Le dégoût profond que lui inspirait Svidrigaïlov poussait Raskolnikov à s’éloigner au plus vite de lui. Il se disait : « Et j’ai pu attendre, espérer quelque chose de cet homme vil et grossier, de ce débauché, de ce misérable ! » (…) En ce qui concernait sa sœur, Raskolnikov demeurait persuadé que Svidrigaïlov n’en avait pas fini avec elle. (page 302)
(Pour les citations se référer à Crime et Châtiment, Volume IIFOLIO, traduction de D. Ergaz, Paris, 1991)
demain: l’inhumain fait partie de l’humain
Historique : Le 2 décembre 2008, à l’hôpital d’Antony, Nicolas Sarkozy, Président de la République Française, désigne comme potentiellement criminelles, en tout cas potentiellement dangereuses, toutes les personnes qui présentent des signes peu ordinaires de souffrance psychique. Dans le droit fil de ce discours, au 1 août dernier une loi dite des « soins sans consentement » est entrée en vigueur.
En d’autres termes, le gouvernement érige le trauma en projet de société. Mettre l’angoisse, le désir et la pensée à l’index est une nécessité inséparable de son modèle économique: le citoyen doit être un individu sans subjectivité, sans sensibilité, simple reproducteur anonyme des conditions de fonctionnement d’un système d’échange où il n’y a plus d’échange, qui produit le vide de sens dont la machine a besoin pour se perpétuer - et la princesse de Clèves peut aller se faire foutre.

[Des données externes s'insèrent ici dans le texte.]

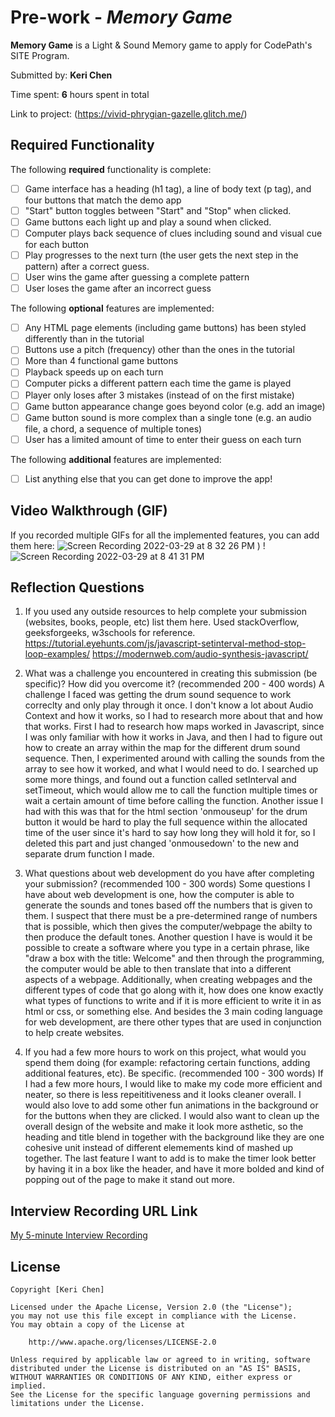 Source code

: # Pre-work - *Memory Game*

**Memory Game** is a Light & Sound Memory game to apply for CodePath's SITE Program. 

Submitted by: **Keri Chen**

Time spent: **6** hours spent in total

Link to project: (https://vivid-phrygian-gazelle.glitch.me/)

## Required Functionality

The following **required** functionality is complete:

* [ ] Game interface has a heading (h1 tag), a line of body text (p tag), and four buttons that match the demo app
* [ ] "Start" button toggles between "Start" and "Stop" when clicked. 
* [ ] Game buttons each light up and play a sound when clicked. 
* [ ] Computer plays back sequence of clues including sound and visual cue for each button
* [ ] Play progresses to the next turn (the user gets the next step in the pattern) after a correct guess. 
* [ ] User wins the game after guessing a complete pattern
* [ ] User loses the game after an incorrect guess

The following **optional** features are implemented:

* [ ] Any HTML page elements (including game buttons) has been styled differently than in the tutorial
* [ ] Buttons use a pitch (frequency) other than the ones in the tutorial
* [ ] More than 4 functional game buttons
* [ ] Playback speeds up on each turn
* [ ] Computer picks a different pattern each time the game is played
* [ ] Player only loses after 3 mistakes (instead of on the first mistake)
* [ ] Game button appearance change goes beyond color (e.g. add an image)
* [ ] Game button sound is more complex than a single tone (e.g. an audio file, a chord, a sequence of multiple tones)
* [ ] User has a limited amount of time to enter their guess on each turn

The following **additional** features are implemented:

- [ ] List anything else that you can get done to improve the app!

## Video Walkthrough (GIF)

If you recorded multiple GIFs for all the implemented features, you can add them here:
![Screen Recording 2022-03-29 at 8 32 26 PM](https://user-images.githubusercontent.com/64931036/160746890-1fc3395d-d9dd-43f1-88ab-d60a7082a841.gif)
)
!![Screen Recording 2022-03-29 at 8 41 31 PM](https://user-images.githubusercontent.com/64931036/160747174-1238408b-78ca-4227-83c1-fe5cfe108897.gif)

## Reflection Questions
1. If you used any outside resources to help complete your submission (websites, books, people, etc) list them here. 
Used stackOverflow, geeksforgeeks, w3schools for reference. 
https://tutorial.eyehunts.com/js/javascript-setinterval-method-stop-loop-examples/
https://modernweb.com/audio-synthesis-javascript/

2. What was a challenge you encountered in creating this submission (be specific)? How did you overcome it? (recommended 200 - 400 words) 
A challenge I faced was getting the drum sound sequence to work correclty and only play through it once. I don't know a lot about Audio Context and how it works, so I had to research more about that and how that works. First I had to research how maps worked in Javascript, since I was only familiar with how it works in Java, and then I had to figure out how to create an array within the map for the different drum sound sequence. Then, I experimented around with calling the sounds from the array to see how it worked, and what I would need to do. I searched up some more things, and found out a function called setInterval and setTimeout, which would allow me to call the function multiple times or wait a certain amount of time before calling the function. Another issue I had with this was that for the html section 'onmouseup' for the drum button it would be hard to play the full sequence within the allocated time of the user since it's hard to say how long they will hold it for, so I deleted this part and just changed 'onmousedown' to the new and separate drum function I made. 


3. What questions about web development do you have after completing your submission? (recommended 100 - 300 words) 
Some questions I have about web development is one, how the computer is able to generate the sounds and tones based off the numbers that is given to them. I suspect that there must be a pre-determined range of numbers that is possible, which then gives the computer/webpage the abilty to then produce the default tones. Another question I have is would it be possible to create a software where you type in a certain phrase, like "draw a box with the title: Welcome" and then through the programming, the computer would be able to then translate that into a different aspects of a webpage. Additionally, when creating webpages and the different types of code that go along with it, how does one know exactly what types of functions to write and if it is more efficient to write it in as html or css, or something else. And besides the 3 main coding language for web development, are there other types that are used in conjunction to help create websites.

4. If you had a few more hours to work on this project, what would you spend them doing (for example: refactoring certain functions, adding additional features, etc). Be specific. (recommended 100 - 300 words) 
If I had a few more hours, I would like to make my code more efficient and neater, so there is less repeititiveness and it looks cleaner overall. I would also love to add some other fun animations in the background or for the buttons when they are clicked. I would also want to clean up the overall design of the website and make it look more asthetic, so the heading and title blend in together with the background like they are one cohesive unit instead of different elemements kind of mashed up together. The last feature I want to add is to make the timer look better by having it in a box like the header, and have it more bolded and kind of popping out of the page to make it stand out more. 


## Interview Recording URL Link

[My 5-minute Interview Recording](https://youtu.be/cgv1QeRaLTc)


## License

    Copyright [Keri Chen]

    Licensed under the Apache License, Version 2.0 (the "License");
    you may not use this file except in compliance with the License.
    You may obtain a copy of the License at

        http://www.apache.org/licenses/LICENSE-2.0

    Unless required by applicable law or agreed to in writing, software
    distributed under the License is distributed on an "AS IS" BASIS,
    WITHOUT WARRANTIES OR CONDITIONS OF ANY KIND, either express or implied.
    See the License for the specific language governing permissions and
    limitations under the License.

Lors de la première manifestation appelée par Le Collectif des 39 contre La Nuit Sécuritaire pour répondre à l’insulte faite à notre humanité par celui qui a fonction de Président, les patients ont inventé un mot d’ordre vite repris par les manifestants : Nous sommes tous des schizophrènes dangereux. C’est en réfléchissant sur le sens de cette proposition que je me suis dit qu’il serait bienvenu d’évoquer les enseignements que nous donnent la folie et les fous. Et j’ai pensé que revisiter le grand clinicien de la folie que fut Dostoïevski pourrait être une contribution à la lutte citoyenne contre l’application de la loi des « soins sans consentement » , lutte inaugurée et soutenue par Le Collectif des 39.
Cette démarche rejoint par ailleurs notre souci à nouer, ensemble, la prise en compte de l’inconscient, une pratique politique et le sentiment du monde qui nous est donné par la littérature et l’art en général.
Mon point de départ pour ce « feuilleton » a été l’idée que chez Dostoïevski, la grandeur ou la misère des personnages fondamentaux de l’œuvre accompagne la découverte qu’ils font de l’inconscient. Que les personnages soient construits à partir du trauma de la rencontre avec l’inconscient, est certainement une des raisons principales de leur pérennité. En nous appuyant sur ces personnages nous démontrerons que leur enseignement sur le trauma, le fantasme, la perversion, la folie nous apprend la vie vivante. Mon travail se concentrera sur deux textes Les Notes du sous-sol et Crime et Châtiment.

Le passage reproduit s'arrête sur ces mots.